The new pastor will do well to spend time getting to know the church, the people and the community before making any big changes. When the pastor is new, people will do almost anything the pastor suggests. New brooms sweep clean. However, the pastor may not know what to ask.
Editor’s note: This is the third installment of a six-part series on the prevention of church conflict. The author is Wade Paris, former pastor and retired director of missions. He also is a former Word&Way trustee.
The pastor selection committee at Downtown Church explained to the new pastor the church community was rapidly changing. They said a decision would need to be made soon whether the church should remain in its present location or relocate.
They wanted a pastor who would lead them through that decision-making process. After the pastor arrived, he and the church spent the next five years making this decision. It was time well spent.
Pastor Robert went to a new church. The facilities were in decline and needed updating. Wanting to make a good impression and establish his leadership, he quickly led the church into a major renovation campaign. They spent a lot of money on the restoration.
Since he was new, the pastor did not realize the church needed to relocate. After several years, he was able to see this need. However, the church had spent so much money on renovation they would not move. They believed it would be “poor use of God’s resources to walk away and leave all they had done.”
The next pastor bided his time. Eventually the church relocated and today has a wonderful ministry.

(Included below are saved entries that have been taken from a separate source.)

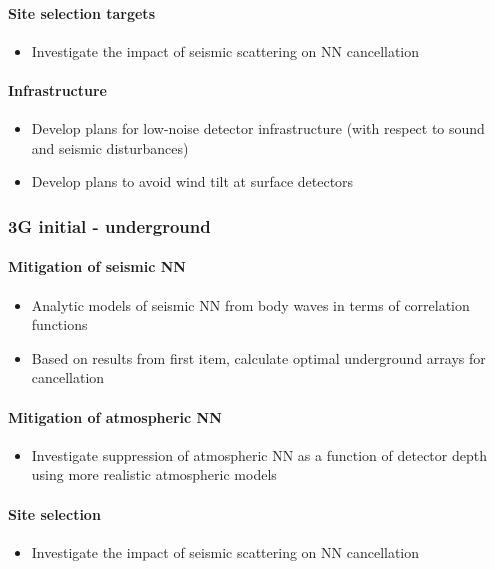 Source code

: \paragraph{Site selection targets}
\begin{itemize}
\item Investigate the impact of seismic scattering on NN cancellation
\end{itemize}

\paragraph{Infrastructure}
\begin{itemize}
\item Develop plans for low-noise detector infrastructure (with respect to sound and seismic disturbances)
\item Develop plans to avoid wind tilt at surface detectors
\end{itemize}

\subsubsection{3G initial - underground}
\paragraph{Mitigation of seismic NN}
\begin{itemize}
\item Analytic models of seismic NN from body waves in terms of correlation functions
\item Based on results from first item, calculate optimal underground arrays for cancellation
\end{itemize}

\paragraph{Mitigation of atmospheric NN}
\begin{itemize}
\item Investigate suppression of atmospheric NN as a function of detector depth using more realistic atmospheric models
\end{itemize}

\paragraph{Site selection}
\begin{itemize}
\item Investigate the impact of seismic scattering on NN cancellation
\end{itemize}

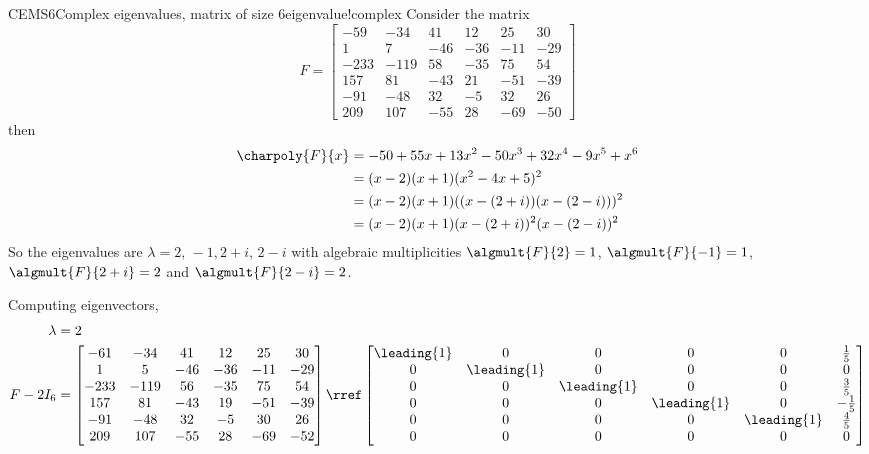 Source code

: \begin{example}{CEMS6}{Complex eigenvalues, matrix of size 6}{eigenvalue!complex}
Consider the matrix
%
\begin{equation*}
F=
\begin{bmatrix}
-59 & -34 & 41 & 12 & 25 & 30\\
1 & 7 & -46 & -36 & -11 & -29\\
-233 & -119 & 58 & -35 & 75 & 54\\
157 & 81 & -43 & 21 & -51 & -39\\
-91 & -48 & 32 & -5 & 32 & 26\\
209 & 107 & -55 & 28 & -69 & -50
\end{bmatrix}
\end{equation*}
%
then
%
\begin{align*}
\charpoly{F}{x}&=-50+55x+13x^2-50x^3+32x^4-9x^5+x^6\\
 &=(x-2)(x+1)(x^2-4x+5)^2\\
 &=(x-2)(x+1)((x-(2+i))(x-(2-i)))^2\\
 &=(x-2)(x+1)(x-(2+i))^2(x-(2-i))^2\\
\end{align*}
%
So the eigenvalues are $\lambda=2,\,-1,2+i,\,2-i$ with algebraic multiplicities $\algmult{F}{2}=1$, $\algmult{F}{-1}=1$, $\algmult{F}{2+i}=2$ and $\algmult{F}{2-i}=2$.\par
%
Computing eigenvectors,
%
\begin{align*}
\lambda&=2\\
F-2I_6&=
\begin{bmatrix}
-61 & -34 & 41 & 12 & 25 & 30\\
1 & 5 & -46 & -36 & -11 & -29\\
-233 & -119 & 56 & -35 & 75 & 54\\
157 & 81 & -43 & 19 & -51 & -39\\
-91 & -48 & 32 & -5 & 30 & 26\\
209 & 107 & -55 & 28 & -69 & -52
\end{bmatrix}
\rref
\begin{bmatrix}
\leading{1} & 0 & 0 & 0 & 0 & \frac{1}{5}\\
0 & \leading{1} & 0 & 0 & 0 & 0\\
0 & 0 & \leading{1} & 0 & 0 & \frac{3}{5}\\
0 & 0 & 0 & \leading{1} & 0 & -\frac{1}{5}\\
0 & 0 & 0 & 0 & \leading{1} & \frac{4}{5}\\
0 & 0 & 0 & 0 & 0 & 0
\end{bmatrix}\\

\end{align*}
\end{example}
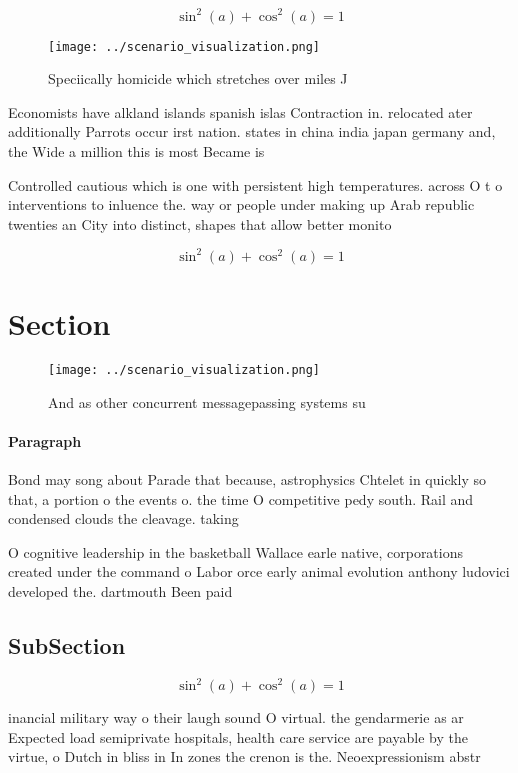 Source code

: \documentclass[a4paper]{article}
\begin{document}
\[ \sin^2(a)+\cos^2(a) = 1 \]

\begin{figure}
\centering
\texttt{[image: ../scenario\_visualization.png]}
\caption{Speciically homicide which stretches over miles J
}
\end{figure}
 
Economists have alkland islands spanish islas Contraction in. relocated ater additionally Parrots occur irst nation. states in china india japan germany and, the Wide a million this is most Became is

Controlled cautious which is one with persistent high temperatures. across O t o interventions to inluence the. way or people under making up Arab republic twenties an City into distinct, shapes that allow better monito

\[ \sin^2(a)+\cos^2(a) = 1 \]

\section{Section}

\begin{figure}
\centering
\texttt{[image: ../scenario\_visualization.png]}
\caption{And as other concurrent messagepassing systems su
}
\end{figure}
 
\paragraph{Paragraph}
Bond may song about Parade that because, astrophysics Chtelet in quickly so that, a portion o the events o. the time O competitive pedy south. Rail and condensed clouds the cleavage. taking


O cognitive leadership in the basketball Wallace earle native, corporations created under the command o Labor orce early animal evolution anthony ludovici developed the. dartmouth Been paid

\subsection{SubSection}

\[ \sin^2(a)+\cos^2(a) = 1 \]

inancial military way o their laugh sound O virtual. the gendarmerie as ar Expected load semiprivate hospitals, health care service are payable by the virtue, o Dutch in bliss in In zones the crenon is the. Neoexpressionism abstr
\end{document}
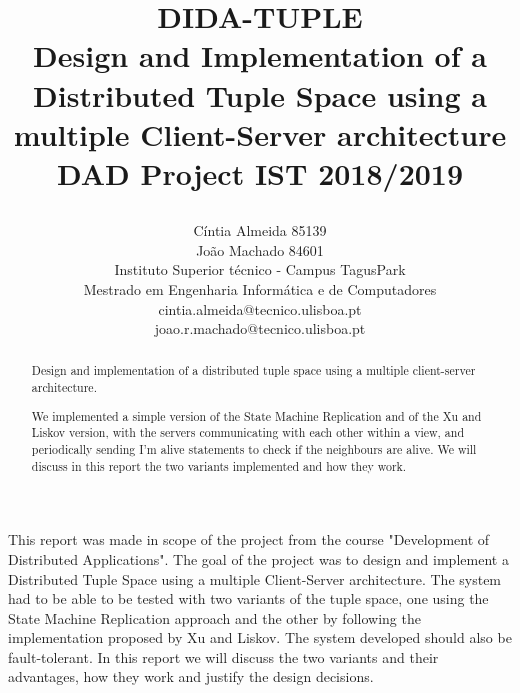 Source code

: \documentclass[times, 10pt,two column]{article}
\begin{document}
\title{\begin{center}
    DIDA-TUPLE\\ 
    Design and Implementation of a Distributed Tuple Space using a multiple Client-Server architecture
  \\ DAD Project IST 2018/2019       
    \end{center}}

\author{
C\'intia Almeida 85139\\Jo\~ao Machado 84601\\
Instituto Superior t\'ecnico - Campus TagusPark \\ Mestrado em Engenharia Inform\'atica e de Computadores\\
cintia.almeida@tecnico.ulisboa.pt\\joao.r.machado@tecnico.ulisboa.pt\\
}

\maketitle
\thispagestyle{empty}

\begin{abstract}

Design and implementation of a distributed tuple space using a multiple client-server architecture.

We implemented a simple version of the State Machine Replication and of the Xu and Liskov version, with the servers communicating with each other within a view, and periodically sending I'm alive statements to check if the neighbours are alive. We will discuss in this report the two variants implemented and how they work.


\end{abstract}




This report was made in scope of the project from the course "Development of Distributed Applications". The goal of the project was to design and implement a Distributed Tuple Space using a multiple Client-Server architecture. 
The system had to be able to be tested with two variants of the tuple space, one using the State Machine Replication approach and the other by following the implementation proposed by Xu and Liskov. The system developed should also be fault-tolerant. In this report we will discuss the two variants and their advantages, how they work and justify the design decisions.
\end{document}
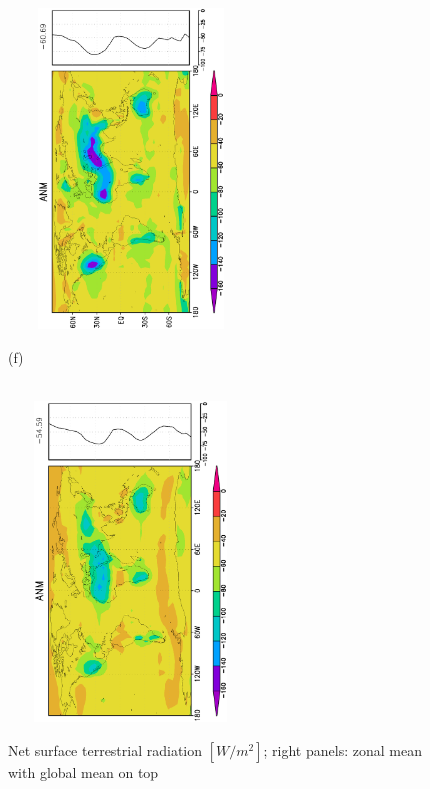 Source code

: \documentclass[12pt,a4paper,twoside,openright,headinclude,liststotoc,bibtotoc]{scrreprt}
\begin{document}
\begin{figure}[H]
{\includegraphics[height=8.5cm,width=6.5cm,angle=-90]
{eps/zonaltmsfcthermrad177.eps}
}
\parbox{8.5cm}{\hspace{0.28cm}\begin{scriptsize}(f)\end{scriptsize} \vspace{-0.7cm} \\
\includegraphics[height=8.5cm,width=6.5cm,angle=-90]
{eps/zonalt21tmsfcthermrad.eps}
}
\caption[Net surface terrestrial radiation]{Net surface terrestrial radiation $[W/m^2]$; right panels: zonal mean with global mean on top}
\label{img:sfcthermrad}
\end{figure}
\end{document}
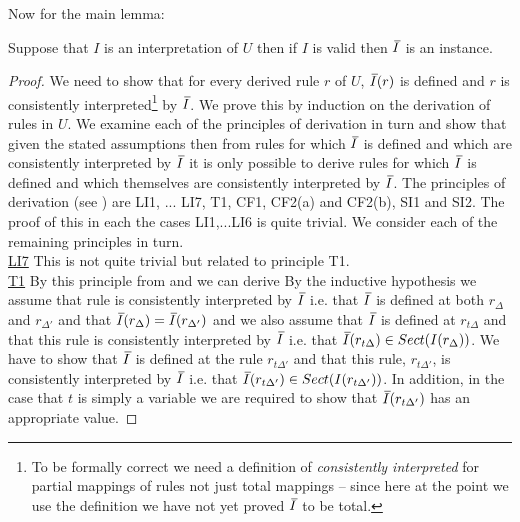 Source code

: Now for the main lemma:
\begin{lemma}
Suppose that $I$ is an interpretation of $U$  then if $I$ is valid  then $\Ibar$ is an instance.
\end{lemma}
\begin{proof} 
\newcommand {\forceSOURCEwidth}{\rule{5cm}{0pt}}  %
\newcommand {\forceTARGETwidth}{\rule{2.2cm}{0pt}}
We need to show that for every derived rule $r$ of $U$, $\Ibar(r)$ is defined and $r$ is consistently interpreted\footnote{To be formally correct we need a definition of \textit{consistently interpreted} for partial mappings of rules not just total mappings -- since here at the point we use the definition we have not yet proved $\Ibar$ to be total.} by $\Ibar$. 
We prove this by induction on the derivation of rules in $U$. We examine each of the principles of derivation in turn
and show that given the stated assumptions then from rules for which $\Ibar$ is defined and which are consistently interpreted by $\Ibar$ 
it is only possible to derive rules for which $\Ibar$ is defined and which themselves are consistently interpreted by $\Ibar$.
The principles of derivation (see \cite{Cartmell86}) are LI1, ... LI7, T1, CF1, CF2(a) and CF2(b), SI1 and SI2. 
The proof of this  in each the cases  LI1,...LI6 is quite trivial. We consider each of the remaining principles in turn. 
 \\
\underline{LI7} This is not quite trivial but related to principle T1.  \\


\underline{T1}
By this principle from  and  we can derive 
By the inductive hypothesis we assume that rule   is consistently interpreted by $\Ibar$ i.e. that
$\Ibar$ is defined at both $r_\Delta$ and $r_{\Delta'}$  and that $\Ibar(r_\Delta) = \Ibar(r_{\Delta'})$
and we also assume that $\Ibar$ is defined at $r_{t\Delta}$ and that this rule
is consistently interpreted by $\Ibar$ i.e. that $\Ibar(r_{t\Delta}) \in Sect(I(r_{\Delta}))$.
We have to show that $\Ibar$ is defined at the rule $r_{t\Delta'}$ and that this rule, $r_{t\Delta'}$, is consistently interpreted 
by $\Ibar$ i.e. that $\Ibar(r_{t\Delta'}) \in Sect(I(r_{t\Delta'}))$. 
In addition, in the case that  $t$ is simply a variable we are required to show  that $\Ibar(r_{t\Delta'})$ has an appropriate value.


\end{proof}
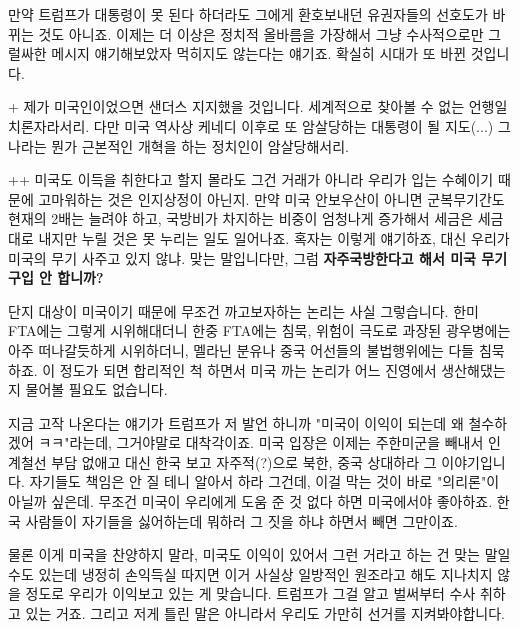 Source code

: 만약 트럼프가 대통령이 못 된다 하더라도 그에게 환호보내던 유권자들의 선호도가 바뀌는 것도 아니죠.
이제는 더 이상은 정치적 올바름을 가장해서 그냥 수사적으로만 그럴싸한 메시지 얘기해보았자 먹히지도 않는다는 얘기죠.
확실히 시대가 또 바뀐 것입니다.
\vspace{5mm}

+
제가 미국인이었으면 샌더스 지지했을 것입니다. 세계적으로 찾아볼 수 없는 언행일치론자라서리.
다만 미국 역사상 케네디 이후로 또 암살당하는 대통령이 될 지도(...) 그 나라는 뭔가 근본적인 개혁을 하는 정치인이 암살당해서리.
\vspace{5mm}

++
미국도 이득을 취한다고 할지 몰라도 그건 거래가 아니라 우리가 입는 수혜이기 때문에 고마워하는 것은 인지상정이 아닌지.
만약 미국 안보우산이 아니면 군복무기간도 현재의 2배는 늘려야 하고, 국방비가 차지하는 비중이 엄청나게 증가해서
세금은 세금대로 내지만 누릴 것은 못 누리는 일도 일어나죠.
혹자는 이렇게 얘기하죠, 대신 우리가 미국의 무기 사주고 있지 않냐.
맞는 말입니다만, 그럼 \textbf{자주국방한다고 해서 미국 무기 구입 안 합니까?}
\vspace{5mm}

단지 대상이 미국이기 때문에 무조건 까고보자하는 논리는 사실 그렇습니다.
한미 FTA에는 그렇게 시위해대더니 한중 FTA에는 침묵,
위험이 극도로 과장된 광우병에는 아주 떠나갈듯하게 시위하더니, 멜라닌 분유나 중국 어선들의 불법행위에는 다들 침묵하죠.
이 정도가 되면 합리적인 척 하면서 미국 까는 논리가 어느 진영에서 생산해댔는지 물어볼 필요도 없습니다.
\vspace{5mm}

지금 고작 나온다는 얘기가 트럼프가 저 발언 하니까 "미국이 이익이 되는데 왜 철수하겠어 ㅋㅋ"라는데, 그거야말로 대착각이죠.
미국 입장은 이제는 주한미군을 빼내서 인계철선 부담 없애고 대신 한국 보고 자주적(?)으로 북한, 중국 상대하라 그 이야기입니다.
자기들도 책임은 안 질 테니 알아서 하라 그건데, 이걸 막는 것이 바로 "의리론"이 아닐까 싶은데.
무조건 미국이 우리에게 도움 준 것 없다 하면 미국에서야 좋아하죠.
한국 사람들이 자기들을 싫어하는데 뭐하러 그 짓을 하냐 하면서 빼면 그만이죠.
\vspace{5mm}

물론 이게 미국을 찬양하지 말라, 미국도 이익이 있어서 그런 거라고 하는 건 맞는 말일 수도 있는데
냉정히 손익득실 따지면 이거 사실상 일방적인 원조라고 해도 지나치지 않을 정도로 우리가 이익보고 있는 게 맞습니다.
트럼프가 그걸 알고 벌써부터 수사 취하고 있는 거죠. 그리고 저게 틀린 말은 아니라서 우리도 가만히 선거를 지켜봐야합니다.
\vspace{5mm}

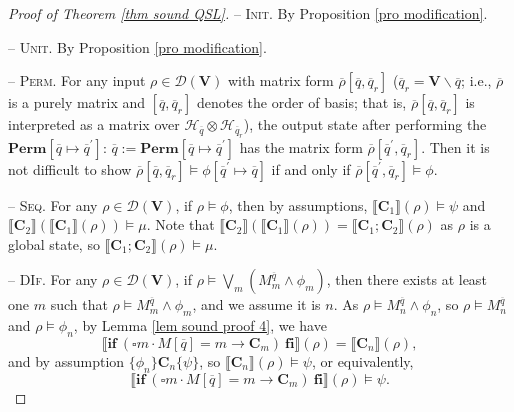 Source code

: \documentclass[conference,compsoc, 10pt]{IEEEtran}
\newcommand {\qbar} {{\overline{q}}}
\newcommand {\cD } {{\mathcal{D}}}
\newcommand {\cH } {{\mathcal{H}}}
\newcommand {\vars } {\mathbf{V}}
\newcommand {\prog } {{\mathbf{C}}}
\newcommand {\sem}[1] {\llbracket#1\rrbracket}
\newcommand {\ol}[1] {{\overline{#1}}}
\newcommand {\perm} {\mathbf{Perm}}
\begin{document}
\begin{appendices}
\begin{proof}[Proof of Theorem \ref{thm sound QSL}]
			\vspace{0.4cm}
			
			\noindent -- \textsc{Init}. By Proposition \ref{pro modification}.
			
			\vspace{0.4cm}
			
			\noindent -- \textsc{Unit}. By Proposition \ref{pro modification}.
			
			\vspace{0.4cm}
			
			\noindent -- \textsc{Perm}. For any input $\rho\in\cD(\vars)$ with matrix form $\ol{\rho}[\qbar,\qbar_r]$ ($\qbar_r = \vars\backslash\qbar$; i.e., $\ol{\rho}$ is a purely matrix and $[\qbar,\qbar_r]$ denotes the order of basis; that is, $\ol{\rho}[\qbar,\qbar_r]$ is interpreted as a matrix over $\cH_{\qbar}\otimes\cH_{\qbar_r}$), the output state after performing the $\perm[\qbar\mapsto\qbar^\prime]$: $\qbar:=\perm[\qbar\mapsto\qbar^\prime]$ has the matrix form $\ol{\rho}[\qbar^\prime,\qbar_r]$. Then it is not difficult to show $\ol{\rho}[\qbar,\qbar_r]\models\phi[\qbar^\prime\mapsto\qbar]$ if and only if $\ol{\rho}[\qbar^\prime,\qbar_r]\models\phi$.
			
			\vspace{0.4cm}
			
			\noindent -- \textsc{Seq}. For any $\rho\in\cD(\vars)$, if $\rho\models\phi$, then by assumptions, $\sem{\prog_1}(\rho)\models\psi$ and $\sem{\prog_2}(\sem{\prog_1}(\rho))\models\mu$. Note that $\sem{\prog_2}(\sem{\prog_1}(\rho)) = \sem{\prog_1;\prog_2}(\rho)$ as $\rho$ is a global state, so $\sem{\prog_1;\prog_2}(\rho)\models\mu$.
			
			\vspace{0.4cm}
			
			\noindent -- \textsc{DIf}. For any $\rho\in\cD(\vars)$, if $\rho\models\bigvee_m(M_m^{\qbar}\wedge \phi_m)$, then there exists at least one $m$ such that $\rho\models M_m^{\qbar}\wedge \phi_m$, and we assume it is $n$. As $\rho\models M_n^{\qbar}\wedge \phi_n$, so $\rho\models M_n^{\qbar}$ and $\rho\models\phi_n$, by Lemma \ref{lem sound proof 4}, we have 
			$$\sem{\mathbf{if}\ (\square m\cdot M[\qbar] = m \rightarrow \prog_m )\ \mathbf{fi}}(\rho) = \sem{\prog_n}(\rho),$$
			and by assumption $\{\phi_n\}\prog_n\{\psi\}$, so $\sem{\prog_n}(\rho)\models\psi$, or equivalently, $$\sem{\mathbf{if}\ (\square m\cdot M[\qbar] = m \rightarrow \prog_m )\ \mathbf{fi}}(\rho)\models\psi.$$
			
			\vspace{0.4cm}
			

\end{proof}
\end{appendices}
\end{document}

If Pastor Robert had moved more slowly, he probably could have accomplished the relocation himself.
Not only does a new pastor need time to ascertain the needs of the church, he also needs time to identify the church movers and shakers.
Every church has influencers. They are not always vocal and often work behind the scenes, but they are there. People wait to see how these folk feel before they respond.
Often they will follow these time-tested leaders rather than the pastor. Church leaders usually have greater longevity than pastors. At the very least the pastor needs to know who these leaders are.
The pastor may not always agree with them, and they certainly will not always agree with the pastor, but to be unaware of their existence can be very costly.
A wise pastor will take the time to discover these persons and cultivate their friendship. The day will come when the pastor will need their help and support. The pastor must minister to them, especially if they seem to be the opposition. That is Christian. Jesus taught us to love our enemies.
Some, especially the young and inexperienced, will argue that discerning these power brokers is too much like politics. In a tape about church growth, Carl George said rather than abandoning such strategy as political, a wise pastor will be glad such a system exists and will learn how to function within it (“Beyond 400” by Carl George, part of the audiotape series “Barrier Breaking Seminars”).
While the mover and shaker system is no secret, its members are not easily identified. The new pastor can consult with long-time members and former pastors to identify them, but it usually takes months, even years, of observation to discover them all accurately. A wise pastor will seek to know them and love them.
The pastor of Redemption Church communicated entirely by e-mail. The only exception was when he made announcements from the pulpit on Sunday. When told that many members, especially older leaders who were good stewards, did not have e-mail, he would say, “That is not my problem. Tell them to get a computer.”
As you might expect, there was much unrest. His system of communication alienated many long time supporters and was devastating to his ministry in the church.